Records for this task Start Marker

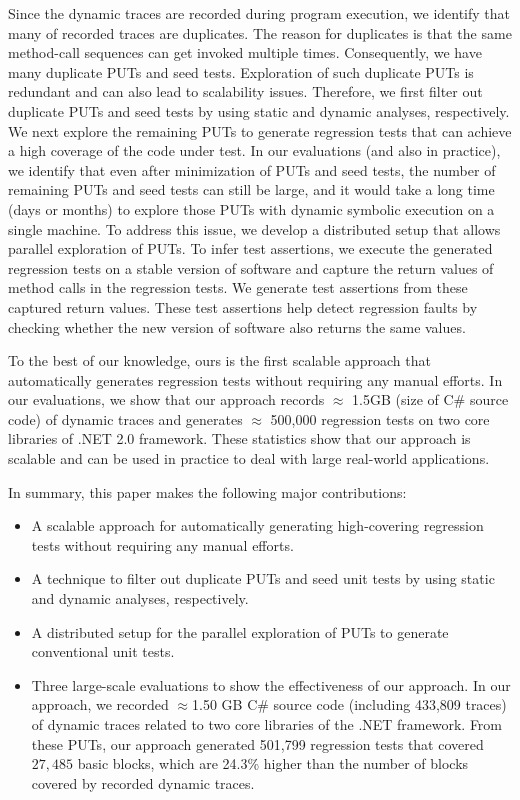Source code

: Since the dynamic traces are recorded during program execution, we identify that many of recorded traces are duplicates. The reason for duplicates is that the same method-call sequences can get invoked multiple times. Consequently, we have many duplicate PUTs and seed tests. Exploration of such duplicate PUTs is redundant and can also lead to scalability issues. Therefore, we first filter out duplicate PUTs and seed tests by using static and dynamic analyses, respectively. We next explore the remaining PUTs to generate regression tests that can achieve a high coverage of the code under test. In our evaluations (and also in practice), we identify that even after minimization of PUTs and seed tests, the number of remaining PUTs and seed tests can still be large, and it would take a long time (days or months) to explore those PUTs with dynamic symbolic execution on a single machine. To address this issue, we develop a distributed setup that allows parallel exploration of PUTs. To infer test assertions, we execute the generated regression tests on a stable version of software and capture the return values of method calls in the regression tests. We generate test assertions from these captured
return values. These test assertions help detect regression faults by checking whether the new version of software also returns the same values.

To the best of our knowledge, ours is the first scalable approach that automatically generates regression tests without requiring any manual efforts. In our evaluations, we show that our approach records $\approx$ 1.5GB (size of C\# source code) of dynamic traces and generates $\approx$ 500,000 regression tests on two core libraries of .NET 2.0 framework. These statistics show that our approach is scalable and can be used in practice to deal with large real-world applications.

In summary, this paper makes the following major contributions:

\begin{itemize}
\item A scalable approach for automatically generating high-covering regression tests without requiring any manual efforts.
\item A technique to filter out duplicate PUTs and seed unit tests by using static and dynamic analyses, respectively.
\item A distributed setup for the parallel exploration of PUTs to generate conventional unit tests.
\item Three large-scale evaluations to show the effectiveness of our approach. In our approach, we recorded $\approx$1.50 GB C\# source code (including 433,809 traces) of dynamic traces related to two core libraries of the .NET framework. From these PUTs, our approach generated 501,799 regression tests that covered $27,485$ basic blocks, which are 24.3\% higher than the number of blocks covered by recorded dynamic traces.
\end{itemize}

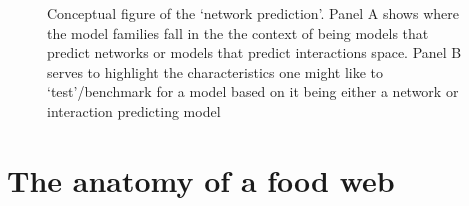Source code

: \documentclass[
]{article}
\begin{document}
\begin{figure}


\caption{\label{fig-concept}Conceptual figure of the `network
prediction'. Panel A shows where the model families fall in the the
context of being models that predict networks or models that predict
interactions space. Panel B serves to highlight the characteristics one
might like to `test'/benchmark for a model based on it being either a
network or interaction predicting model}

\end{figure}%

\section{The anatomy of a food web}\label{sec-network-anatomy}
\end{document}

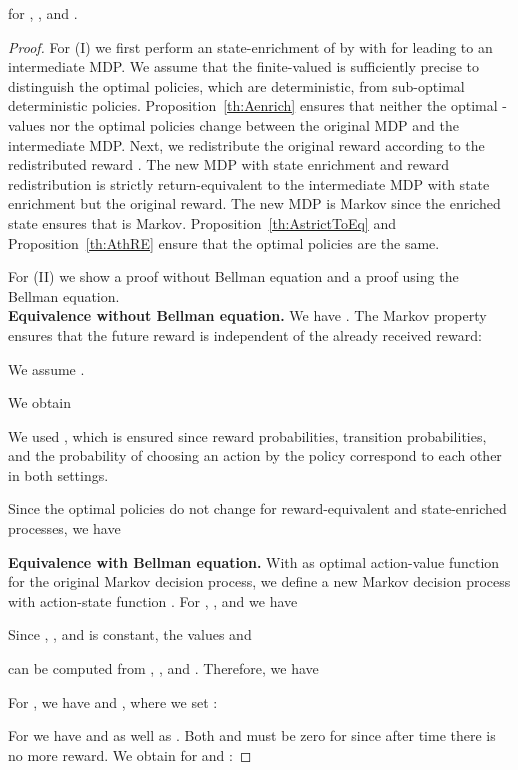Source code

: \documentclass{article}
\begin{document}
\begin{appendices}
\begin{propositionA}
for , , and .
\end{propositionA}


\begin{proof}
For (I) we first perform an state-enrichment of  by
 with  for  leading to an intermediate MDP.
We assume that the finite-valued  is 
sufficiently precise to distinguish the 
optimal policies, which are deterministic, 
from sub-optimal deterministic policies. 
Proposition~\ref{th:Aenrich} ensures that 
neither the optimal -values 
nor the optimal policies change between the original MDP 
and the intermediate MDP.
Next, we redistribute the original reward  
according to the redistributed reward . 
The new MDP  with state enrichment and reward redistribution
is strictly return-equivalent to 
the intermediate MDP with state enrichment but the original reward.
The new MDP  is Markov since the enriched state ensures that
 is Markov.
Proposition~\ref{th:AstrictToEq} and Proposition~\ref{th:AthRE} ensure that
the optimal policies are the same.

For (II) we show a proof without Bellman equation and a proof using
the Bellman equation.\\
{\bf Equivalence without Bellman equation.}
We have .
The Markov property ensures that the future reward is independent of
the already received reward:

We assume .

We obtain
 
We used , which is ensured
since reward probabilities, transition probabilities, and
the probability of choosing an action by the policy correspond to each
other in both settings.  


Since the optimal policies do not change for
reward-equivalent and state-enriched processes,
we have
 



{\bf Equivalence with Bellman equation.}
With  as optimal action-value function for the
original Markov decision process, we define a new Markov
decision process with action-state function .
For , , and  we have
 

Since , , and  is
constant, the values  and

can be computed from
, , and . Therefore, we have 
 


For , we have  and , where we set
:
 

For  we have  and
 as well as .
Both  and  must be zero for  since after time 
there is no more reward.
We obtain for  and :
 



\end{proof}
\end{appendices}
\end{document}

Records for this task End Marker

What you need to do – You are asked to reproduce word for word the line containing "decision process with action-state function ." and every subsequent line through the end of the entries.

Expected answer –
decision process with action-state function .
For , , and  we have
 

Since , , and  is
constant, the values  and

can be computed from
, , and . Therefore, we have 
 


For , we have  and , where we set
:
 

For  we have  and
 as well as .
Both  and  must be zero for  since after time 
there is no more reward.
We obtain for  and :
 



\end{proof}
\end{appendices}
\end{document}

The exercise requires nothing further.